Excerpts from a dataset

#####

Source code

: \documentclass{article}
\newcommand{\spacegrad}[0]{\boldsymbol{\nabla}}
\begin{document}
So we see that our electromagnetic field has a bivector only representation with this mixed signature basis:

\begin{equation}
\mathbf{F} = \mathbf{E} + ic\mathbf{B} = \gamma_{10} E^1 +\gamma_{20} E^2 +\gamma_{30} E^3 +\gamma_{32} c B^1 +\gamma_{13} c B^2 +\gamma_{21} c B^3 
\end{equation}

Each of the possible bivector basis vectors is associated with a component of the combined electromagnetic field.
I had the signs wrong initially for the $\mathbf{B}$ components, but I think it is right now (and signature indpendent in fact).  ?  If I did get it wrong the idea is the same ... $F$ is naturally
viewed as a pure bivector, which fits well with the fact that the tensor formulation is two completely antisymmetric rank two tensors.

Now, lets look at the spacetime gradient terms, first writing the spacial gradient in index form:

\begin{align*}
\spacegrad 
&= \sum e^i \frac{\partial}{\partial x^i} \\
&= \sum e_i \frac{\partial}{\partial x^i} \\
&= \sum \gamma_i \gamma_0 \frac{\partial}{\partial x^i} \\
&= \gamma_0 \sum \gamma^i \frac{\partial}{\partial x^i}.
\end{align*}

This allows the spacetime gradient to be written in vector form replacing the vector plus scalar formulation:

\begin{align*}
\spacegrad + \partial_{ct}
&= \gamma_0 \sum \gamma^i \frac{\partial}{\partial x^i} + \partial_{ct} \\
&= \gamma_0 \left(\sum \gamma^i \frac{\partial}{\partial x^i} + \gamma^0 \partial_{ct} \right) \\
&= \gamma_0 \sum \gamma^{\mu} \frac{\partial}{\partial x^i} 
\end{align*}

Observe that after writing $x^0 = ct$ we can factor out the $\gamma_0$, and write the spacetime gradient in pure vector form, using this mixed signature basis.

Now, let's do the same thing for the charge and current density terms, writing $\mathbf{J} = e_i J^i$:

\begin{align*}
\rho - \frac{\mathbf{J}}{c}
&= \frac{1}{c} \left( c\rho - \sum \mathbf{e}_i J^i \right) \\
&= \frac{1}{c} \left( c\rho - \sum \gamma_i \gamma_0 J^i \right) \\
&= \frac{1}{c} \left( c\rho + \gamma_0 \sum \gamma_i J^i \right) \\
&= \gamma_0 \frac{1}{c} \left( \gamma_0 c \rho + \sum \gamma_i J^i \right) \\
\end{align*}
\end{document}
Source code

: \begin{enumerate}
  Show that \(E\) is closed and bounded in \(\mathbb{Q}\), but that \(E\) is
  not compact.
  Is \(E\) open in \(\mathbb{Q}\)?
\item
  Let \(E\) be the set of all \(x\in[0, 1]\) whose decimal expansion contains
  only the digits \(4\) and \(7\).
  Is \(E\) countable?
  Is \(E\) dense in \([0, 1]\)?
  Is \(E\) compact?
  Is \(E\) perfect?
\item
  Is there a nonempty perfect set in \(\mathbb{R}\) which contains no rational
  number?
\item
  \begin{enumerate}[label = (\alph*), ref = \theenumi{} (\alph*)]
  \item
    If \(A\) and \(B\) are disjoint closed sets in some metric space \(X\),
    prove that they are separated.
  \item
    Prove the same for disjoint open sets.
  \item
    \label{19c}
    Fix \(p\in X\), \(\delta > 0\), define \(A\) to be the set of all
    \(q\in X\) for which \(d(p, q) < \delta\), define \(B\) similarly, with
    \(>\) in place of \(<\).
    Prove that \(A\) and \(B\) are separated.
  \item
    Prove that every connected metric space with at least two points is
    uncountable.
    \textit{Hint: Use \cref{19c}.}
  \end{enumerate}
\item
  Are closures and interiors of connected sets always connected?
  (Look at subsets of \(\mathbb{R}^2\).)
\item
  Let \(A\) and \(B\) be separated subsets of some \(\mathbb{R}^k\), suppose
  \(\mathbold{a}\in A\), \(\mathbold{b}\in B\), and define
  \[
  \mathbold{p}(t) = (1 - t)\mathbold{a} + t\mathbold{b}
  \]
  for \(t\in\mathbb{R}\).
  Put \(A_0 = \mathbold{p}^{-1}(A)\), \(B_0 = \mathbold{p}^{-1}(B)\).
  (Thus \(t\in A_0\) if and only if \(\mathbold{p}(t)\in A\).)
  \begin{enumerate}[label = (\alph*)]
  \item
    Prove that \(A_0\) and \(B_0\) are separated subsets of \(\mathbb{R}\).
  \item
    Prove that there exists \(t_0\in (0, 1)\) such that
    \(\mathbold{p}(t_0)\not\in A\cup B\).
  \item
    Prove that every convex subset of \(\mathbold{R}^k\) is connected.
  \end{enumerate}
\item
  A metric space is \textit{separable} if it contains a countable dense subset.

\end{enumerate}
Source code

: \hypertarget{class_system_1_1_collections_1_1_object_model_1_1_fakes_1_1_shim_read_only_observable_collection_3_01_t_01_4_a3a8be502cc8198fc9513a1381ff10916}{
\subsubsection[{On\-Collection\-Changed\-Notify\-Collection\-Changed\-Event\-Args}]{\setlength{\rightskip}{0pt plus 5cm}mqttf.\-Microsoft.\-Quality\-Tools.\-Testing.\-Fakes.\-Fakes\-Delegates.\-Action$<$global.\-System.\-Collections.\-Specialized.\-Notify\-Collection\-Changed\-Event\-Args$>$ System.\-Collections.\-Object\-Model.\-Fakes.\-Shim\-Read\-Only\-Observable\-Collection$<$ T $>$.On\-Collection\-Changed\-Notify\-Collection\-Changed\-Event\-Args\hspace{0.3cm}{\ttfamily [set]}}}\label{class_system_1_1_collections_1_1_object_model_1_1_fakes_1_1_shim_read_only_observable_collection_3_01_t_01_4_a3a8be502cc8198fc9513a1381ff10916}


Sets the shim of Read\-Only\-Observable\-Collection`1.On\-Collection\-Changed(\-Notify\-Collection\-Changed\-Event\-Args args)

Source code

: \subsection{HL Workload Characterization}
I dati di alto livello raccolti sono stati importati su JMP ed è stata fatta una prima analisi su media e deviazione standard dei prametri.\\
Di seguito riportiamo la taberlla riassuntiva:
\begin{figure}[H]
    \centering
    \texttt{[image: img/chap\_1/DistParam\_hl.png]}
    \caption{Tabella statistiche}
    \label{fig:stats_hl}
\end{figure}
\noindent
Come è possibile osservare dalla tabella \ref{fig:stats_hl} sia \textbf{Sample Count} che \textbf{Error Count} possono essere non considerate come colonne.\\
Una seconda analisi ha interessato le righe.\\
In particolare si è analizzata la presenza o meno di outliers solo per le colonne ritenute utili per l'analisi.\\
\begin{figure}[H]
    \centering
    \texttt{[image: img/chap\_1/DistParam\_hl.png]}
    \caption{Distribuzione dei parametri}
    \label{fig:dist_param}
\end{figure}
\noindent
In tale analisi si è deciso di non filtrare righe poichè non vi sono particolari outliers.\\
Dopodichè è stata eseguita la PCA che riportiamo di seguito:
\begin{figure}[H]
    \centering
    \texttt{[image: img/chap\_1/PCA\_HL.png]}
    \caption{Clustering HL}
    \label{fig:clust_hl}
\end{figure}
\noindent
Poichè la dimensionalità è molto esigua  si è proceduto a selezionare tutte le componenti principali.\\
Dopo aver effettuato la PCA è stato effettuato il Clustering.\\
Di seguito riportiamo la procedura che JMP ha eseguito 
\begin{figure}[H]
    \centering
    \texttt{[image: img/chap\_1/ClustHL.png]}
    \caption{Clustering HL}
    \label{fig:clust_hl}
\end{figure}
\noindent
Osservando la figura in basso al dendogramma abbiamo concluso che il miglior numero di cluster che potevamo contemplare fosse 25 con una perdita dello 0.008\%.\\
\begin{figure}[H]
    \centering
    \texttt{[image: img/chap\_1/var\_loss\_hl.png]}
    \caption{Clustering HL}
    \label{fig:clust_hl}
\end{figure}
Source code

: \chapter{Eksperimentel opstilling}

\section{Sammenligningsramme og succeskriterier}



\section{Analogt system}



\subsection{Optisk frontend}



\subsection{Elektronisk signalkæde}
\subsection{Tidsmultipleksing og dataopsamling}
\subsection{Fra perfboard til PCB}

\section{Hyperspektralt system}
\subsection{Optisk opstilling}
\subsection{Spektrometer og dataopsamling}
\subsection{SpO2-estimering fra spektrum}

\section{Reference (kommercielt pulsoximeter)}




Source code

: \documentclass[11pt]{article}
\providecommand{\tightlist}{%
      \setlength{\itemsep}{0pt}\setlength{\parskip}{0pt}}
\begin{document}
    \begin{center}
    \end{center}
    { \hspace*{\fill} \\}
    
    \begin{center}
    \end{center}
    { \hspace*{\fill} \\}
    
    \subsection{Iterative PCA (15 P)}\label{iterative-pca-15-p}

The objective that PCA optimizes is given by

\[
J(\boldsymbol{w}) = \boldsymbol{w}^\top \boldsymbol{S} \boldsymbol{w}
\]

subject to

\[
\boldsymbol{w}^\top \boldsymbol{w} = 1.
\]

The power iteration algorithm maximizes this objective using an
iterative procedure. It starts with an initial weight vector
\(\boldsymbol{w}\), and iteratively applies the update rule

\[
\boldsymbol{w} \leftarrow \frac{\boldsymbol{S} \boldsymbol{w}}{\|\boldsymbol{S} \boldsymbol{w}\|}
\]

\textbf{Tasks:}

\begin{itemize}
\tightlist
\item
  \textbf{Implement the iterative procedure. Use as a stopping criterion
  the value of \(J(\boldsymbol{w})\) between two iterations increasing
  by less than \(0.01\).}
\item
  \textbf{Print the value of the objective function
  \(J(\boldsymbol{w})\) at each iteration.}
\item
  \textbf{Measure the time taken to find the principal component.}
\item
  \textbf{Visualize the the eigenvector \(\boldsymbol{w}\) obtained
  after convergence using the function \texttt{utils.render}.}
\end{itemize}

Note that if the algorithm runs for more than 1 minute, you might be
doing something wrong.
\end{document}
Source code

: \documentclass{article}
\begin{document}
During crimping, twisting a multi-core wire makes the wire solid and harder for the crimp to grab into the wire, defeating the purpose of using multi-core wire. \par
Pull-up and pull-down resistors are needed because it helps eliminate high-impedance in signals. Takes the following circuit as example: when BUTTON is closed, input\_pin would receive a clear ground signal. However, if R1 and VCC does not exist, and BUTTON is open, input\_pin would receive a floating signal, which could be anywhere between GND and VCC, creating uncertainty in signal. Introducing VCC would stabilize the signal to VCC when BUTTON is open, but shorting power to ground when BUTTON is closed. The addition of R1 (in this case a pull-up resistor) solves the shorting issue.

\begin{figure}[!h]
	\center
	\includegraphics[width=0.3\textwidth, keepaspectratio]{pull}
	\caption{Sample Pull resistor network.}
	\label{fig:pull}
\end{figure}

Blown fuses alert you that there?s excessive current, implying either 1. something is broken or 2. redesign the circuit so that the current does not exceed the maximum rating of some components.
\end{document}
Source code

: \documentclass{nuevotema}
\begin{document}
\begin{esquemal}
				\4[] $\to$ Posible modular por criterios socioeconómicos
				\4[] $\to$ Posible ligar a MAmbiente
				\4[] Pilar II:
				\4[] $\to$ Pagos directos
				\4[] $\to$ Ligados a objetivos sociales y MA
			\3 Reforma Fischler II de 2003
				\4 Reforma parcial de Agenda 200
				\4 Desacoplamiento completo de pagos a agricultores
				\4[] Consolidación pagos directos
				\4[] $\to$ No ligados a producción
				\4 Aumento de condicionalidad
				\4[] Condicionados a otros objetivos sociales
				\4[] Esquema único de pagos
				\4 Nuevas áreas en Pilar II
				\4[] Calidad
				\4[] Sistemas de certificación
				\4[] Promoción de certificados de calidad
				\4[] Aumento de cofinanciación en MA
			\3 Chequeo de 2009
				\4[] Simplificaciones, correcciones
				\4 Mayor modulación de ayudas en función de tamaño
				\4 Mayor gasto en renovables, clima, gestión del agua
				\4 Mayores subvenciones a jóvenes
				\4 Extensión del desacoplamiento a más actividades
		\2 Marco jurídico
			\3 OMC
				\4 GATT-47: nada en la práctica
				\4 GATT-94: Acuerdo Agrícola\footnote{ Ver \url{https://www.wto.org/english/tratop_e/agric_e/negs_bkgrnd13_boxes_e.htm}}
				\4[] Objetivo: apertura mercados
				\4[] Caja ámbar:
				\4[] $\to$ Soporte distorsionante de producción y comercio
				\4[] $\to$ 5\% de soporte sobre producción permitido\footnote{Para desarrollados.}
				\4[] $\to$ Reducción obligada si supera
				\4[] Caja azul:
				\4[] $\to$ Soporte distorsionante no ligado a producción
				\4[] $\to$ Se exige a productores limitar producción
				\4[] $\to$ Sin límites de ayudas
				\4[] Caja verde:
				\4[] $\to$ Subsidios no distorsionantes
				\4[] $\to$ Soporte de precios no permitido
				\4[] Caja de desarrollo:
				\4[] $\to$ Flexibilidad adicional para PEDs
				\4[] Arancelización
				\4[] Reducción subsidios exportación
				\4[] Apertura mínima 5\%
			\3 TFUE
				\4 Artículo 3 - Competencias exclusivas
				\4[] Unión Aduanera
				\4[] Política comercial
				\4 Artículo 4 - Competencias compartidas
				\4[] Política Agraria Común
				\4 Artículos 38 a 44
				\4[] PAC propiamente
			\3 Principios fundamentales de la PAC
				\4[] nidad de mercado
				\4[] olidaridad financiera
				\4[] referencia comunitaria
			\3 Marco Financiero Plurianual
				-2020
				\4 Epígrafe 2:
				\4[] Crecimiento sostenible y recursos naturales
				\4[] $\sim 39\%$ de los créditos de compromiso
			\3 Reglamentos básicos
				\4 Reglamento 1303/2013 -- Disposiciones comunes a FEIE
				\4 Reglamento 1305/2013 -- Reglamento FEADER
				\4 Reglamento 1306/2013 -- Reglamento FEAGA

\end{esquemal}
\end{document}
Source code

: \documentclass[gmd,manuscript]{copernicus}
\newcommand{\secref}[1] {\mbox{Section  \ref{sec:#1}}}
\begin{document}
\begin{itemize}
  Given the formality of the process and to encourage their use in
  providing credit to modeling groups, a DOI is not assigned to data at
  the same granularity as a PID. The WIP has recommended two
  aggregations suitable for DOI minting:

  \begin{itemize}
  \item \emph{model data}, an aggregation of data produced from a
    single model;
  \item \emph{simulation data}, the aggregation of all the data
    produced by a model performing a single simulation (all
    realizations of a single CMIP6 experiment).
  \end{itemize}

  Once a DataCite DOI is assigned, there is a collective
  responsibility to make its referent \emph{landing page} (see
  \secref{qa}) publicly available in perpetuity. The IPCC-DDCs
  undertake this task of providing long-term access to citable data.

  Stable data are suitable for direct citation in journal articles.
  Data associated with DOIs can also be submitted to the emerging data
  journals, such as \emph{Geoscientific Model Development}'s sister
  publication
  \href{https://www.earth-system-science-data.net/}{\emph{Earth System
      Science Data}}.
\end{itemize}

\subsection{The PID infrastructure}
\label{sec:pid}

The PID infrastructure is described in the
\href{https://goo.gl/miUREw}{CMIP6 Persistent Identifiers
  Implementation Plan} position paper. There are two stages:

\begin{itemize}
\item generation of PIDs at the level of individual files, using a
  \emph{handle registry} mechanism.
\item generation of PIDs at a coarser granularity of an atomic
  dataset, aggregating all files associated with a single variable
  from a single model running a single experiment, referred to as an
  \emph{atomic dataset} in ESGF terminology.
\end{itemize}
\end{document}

#####

◆ Aim of the exercise
Please show each line in the records above that contains "atomic".

◆ Task answer
\item generation of PIDs at a coarser granularity of an atomic
  \emph{atomic dataset} in ESGF terminology.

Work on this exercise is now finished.